Posted on April 28, 2014 in Starting Strong - Calf Care

By Mark Case, Vita Plus dairy specialist
Whew!  What a rough winter!

Here in Michigan, we are glad that spring has finally sprung and we don’t have to worry about severe cold until next winter.  The producers in my area asked a lot of questions about how to get calves through the bitter, cold weather.   Calf management basics were really important, especially with more stress on the calves causing lower immunity.

Getting more energy into the calf was really important. I suggested that calves were fed either 2 quarts of milk three times a day or 3 quarts of milk twice daily to get more calories into the calf.  Producers also added Calf Energize to the milk replacer to increase energy.

I also stressed calf jackets and deep bedding with straw so calves could nest to keep warm.

One of my producers made warming huts out of calf hutches with plywood doors and heat lamps.  Newborn calves were immediately dried off and put into the warming huts so that they were not chilled after calving.

I had a lot of questions about sick calves because cold stress can cause a drop in immunity. Management of the newborn calf was a big topic, and we stressed the importance of getting 4 quarts of good quality colostrum into the calf as soon as possible.  This helps ensure the dam’s immunity is passed to the calf.  Brix refractometers or colostrometers are useful tools to help determine quality of the colostrum.  It is also helpful to have a system to manage colostrum harvesting and storing so that the calf gets good quality colostrum with a low bacteria load.

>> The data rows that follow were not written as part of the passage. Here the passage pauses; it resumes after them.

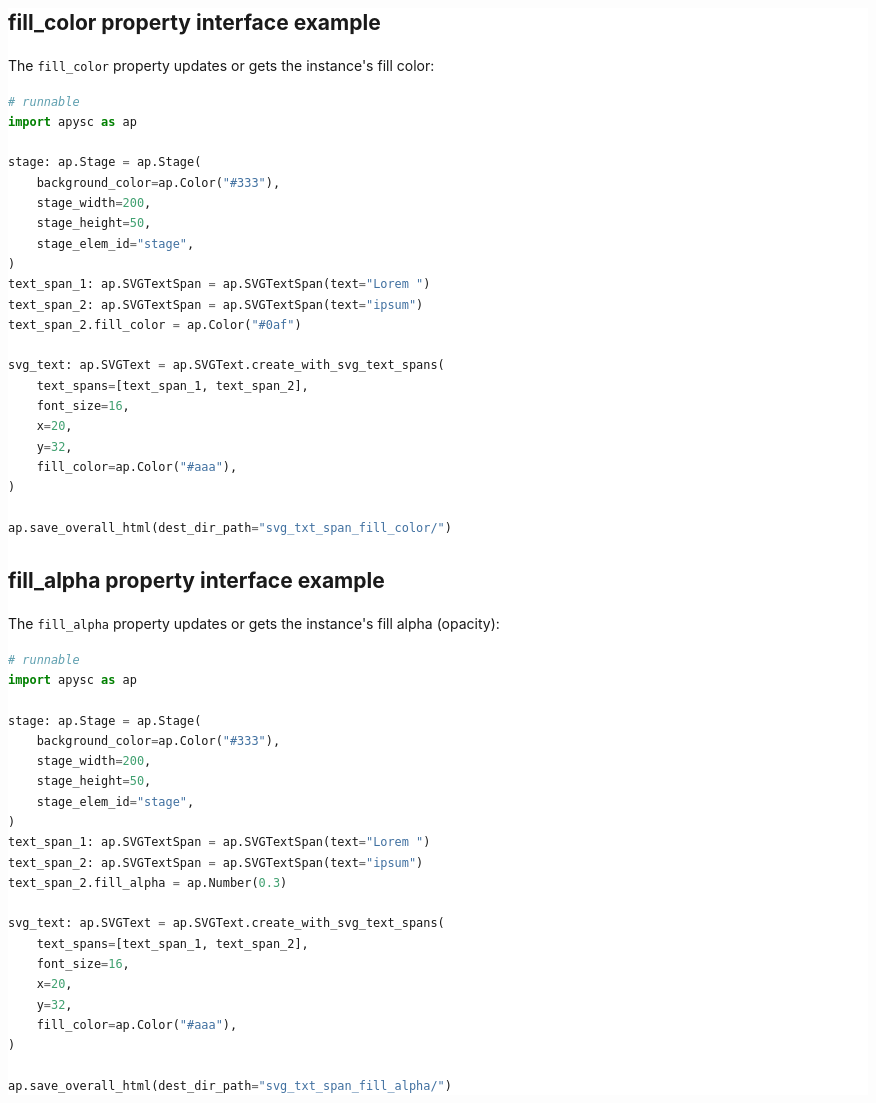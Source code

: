 <iframe src="static/svg_txt_span_font_family/index.html" width="200" height="50"></iframe>

## fill_color property interface example

The `fill_color` property updates or gets the instance's fill color:

```py
# runnable
import apysc as ap

stage: ap.Stage = ap.Stage(
    background_color=ap.Color("#333"),
    stage_width=200,
    stage_height=50,
    stage_elem_id="stage",
)
text_span_1: ap.SVGTextSpan = ap.SVGTextSpan(text="Lorem ")
text_span_2: ap.SVGTextSpan = ap.SVGTextSpan(text="ipsum")
text_span_2.fill_color = ap.Color("#0af")

svg_text: ap.SVGText = ap.SVGText.create_with_svg_text_spans(
    text_spans=[text_span_1, text_span_2],
    font_size=16,
    x=20,
    y=32,
    fill_color=ap.Color("#aaa"),
)

ap.save_overall_html(dest_dir_path="svg_txt_span_fill_color/")
```

<iframe src="static/svg_txt_span_fill_color/index.html" width="200" height="50"></iframe>

## fill_alpha property interface example

The `fill_alpha` property updates or gets the instance's fill alpha (opacity):

```py
# runnable
import apysc as ap

stage: ap.Stage = ap.Stage(
    background_color=ap.Color("#333"),
    stage_width=200,
    stage_height=50,
    stage_elem_id="stage",
)
text_span_1: ap.SVGTextSpan = ap.SVGTextSpan(text="Lorem ")
text_span_2: ap.SVGTextSpan = ap.SVGTextSpan(text="ipsum")
text_span_2.fill_alpha = ap.Number(0.3)

svg_text: ap.SVGText = ap.SVGText.create_with_svg_text_spans(
    text_spans=[text_span_1, text_span_2],
    font_size=16,
    x=20,
    y=32,
    fill_color=ap.Color("#aaa"),
)

ap.save_overall_html(dest_dir_path="svg_txt_span_fill_alpha/")
```
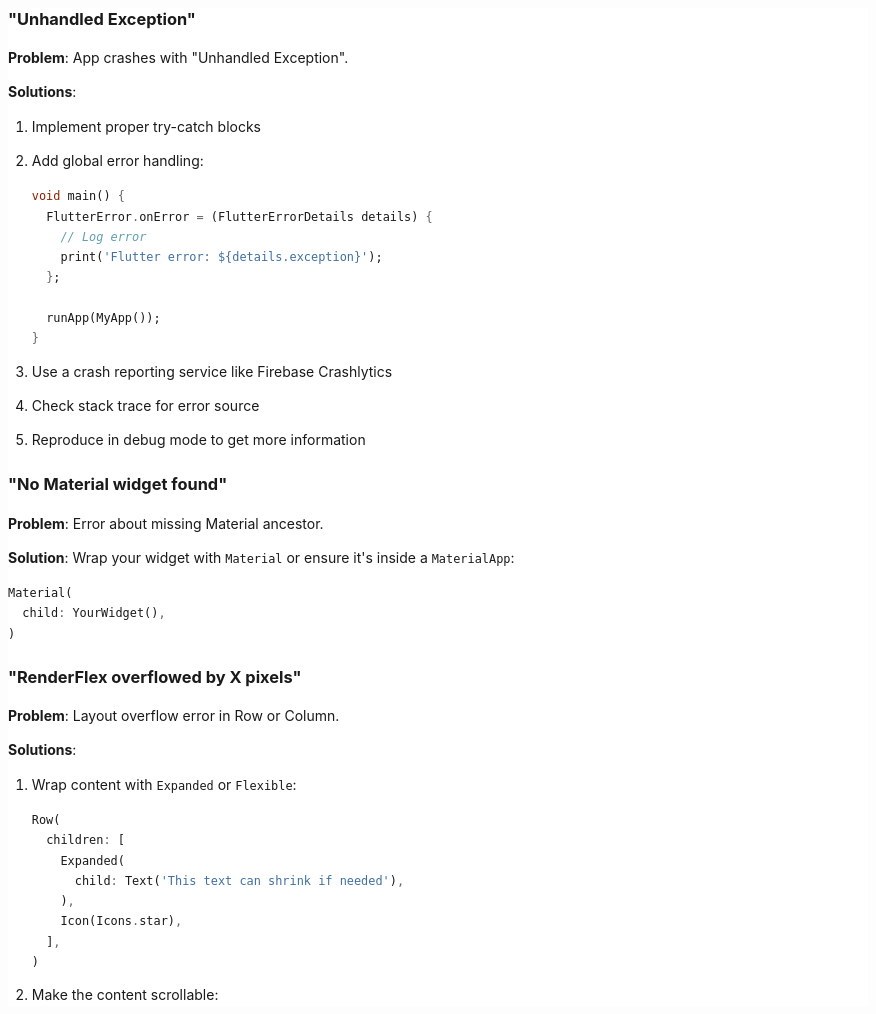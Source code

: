 ### "Unhandled Exception"

**Problem**: App crashes with "Unhandled Exception".

**Solutions**:

1. Implement proper try-catch blocks
2. Add global error handling:

   ```dart
   void main() {
     FlutterError.onError = (FlutterErrorDetails details) {
       // Log error
       print('Flutter error: ${details.exception}');
     };
     
     runApp(MyApp());
   }
   ```

3. Use a crash reporting service like Firebase Crashlytics
4. Check stack trace for error source
5. Reproduce in debug mode to get more information

### "No Material widget found"

**Problem**: Error about missing Material ancestor.

**Solution**: Wrap your widget with `Material` or ensure it's inside a `MaterialApp`:

```dart
Material(
  child: YourWidget(),
)
```

### "RenderFlex overflowed by X pixels"

**Problem**: Layout overflow error in Row or Column.

**Solutions**:

1. Wrap content with `Expanded` or `Flexible`:

   ```dart
   Row(
     children: [
       Expanded(
         child: Text('This text can shrink if needed'),
       ),
       Icon(Icons.star),
     ],
   )
   ```

2. Make the content scrollable:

Clean bedding in the maternity pen and dipping navels with 7-percent iodine was also discussed to help lower the exposure to pathogens.

Now we have shifted gears and are getting ready to manage heat stress and flies.  Some of the mills I work with that make their own calf starters have included ClariFly in the feed.  I will start having conversations about keeping water in front of calves to keep them hydrated, which will, in turn, help keep them healthy.